BEGIN
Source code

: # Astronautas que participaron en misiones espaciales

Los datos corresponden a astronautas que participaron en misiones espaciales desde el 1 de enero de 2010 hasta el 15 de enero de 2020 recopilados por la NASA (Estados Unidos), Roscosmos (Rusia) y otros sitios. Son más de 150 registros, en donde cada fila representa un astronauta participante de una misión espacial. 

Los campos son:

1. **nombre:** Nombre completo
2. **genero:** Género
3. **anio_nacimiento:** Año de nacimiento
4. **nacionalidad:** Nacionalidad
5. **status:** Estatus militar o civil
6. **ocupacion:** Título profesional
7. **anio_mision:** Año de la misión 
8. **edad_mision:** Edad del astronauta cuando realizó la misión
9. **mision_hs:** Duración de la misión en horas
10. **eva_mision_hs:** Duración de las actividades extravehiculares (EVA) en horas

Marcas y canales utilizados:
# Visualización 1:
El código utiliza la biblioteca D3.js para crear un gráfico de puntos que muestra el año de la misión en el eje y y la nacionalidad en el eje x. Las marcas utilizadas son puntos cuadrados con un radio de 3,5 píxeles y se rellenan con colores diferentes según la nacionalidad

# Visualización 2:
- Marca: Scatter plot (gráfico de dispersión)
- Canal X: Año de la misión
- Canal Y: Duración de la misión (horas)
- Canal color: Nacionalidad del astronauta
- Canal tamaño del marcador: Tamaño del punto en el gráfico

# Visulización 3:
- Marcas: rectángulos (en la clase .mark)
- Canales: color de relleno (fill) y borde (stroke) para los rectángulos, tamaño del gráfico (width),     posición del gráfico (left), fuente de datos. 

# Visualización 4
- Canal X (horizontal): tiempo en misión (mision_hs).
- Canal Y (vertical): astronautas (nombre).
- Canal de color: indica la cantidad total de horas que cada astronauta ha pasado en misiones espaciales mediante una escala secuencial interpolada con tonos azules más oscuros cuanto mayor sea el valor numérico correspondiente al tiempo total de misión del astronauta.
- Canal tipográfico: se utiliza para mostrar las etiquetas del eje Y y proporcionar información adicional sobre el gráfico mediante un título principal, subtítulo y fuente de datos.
END
For the string "gráfico", filter the data and copy out each line where it occurs.

▸ **TASK OUTPUT**:
El código utiliza la biblioteca D3.js para crear un gráfico de puntos que muestra el año de la misión en el eje y y la nacionalidad en el eje x. Las marcas utilizadas son puntos cuadrados con un radio de 3,5 píxeles y se rellenan con colores diferentes según la nacionalidad
- Marca: Scatter plot (gráfico de dispersión)
- Canal tamaño del marcador: Tamaño del punto en el gráfico
- Canales: color de relleno (fill) y borde (stroke) para los rectángulos, tamaño del gráfico (width),     posición del gráfico (left), fuente de datos. 
- Canal tipográfico: se utiliza para mostrar las etiquetas del eje Y y proporcionar información adicional sobre el gráfico mediante un título principal, subtítulo y fuente de datos.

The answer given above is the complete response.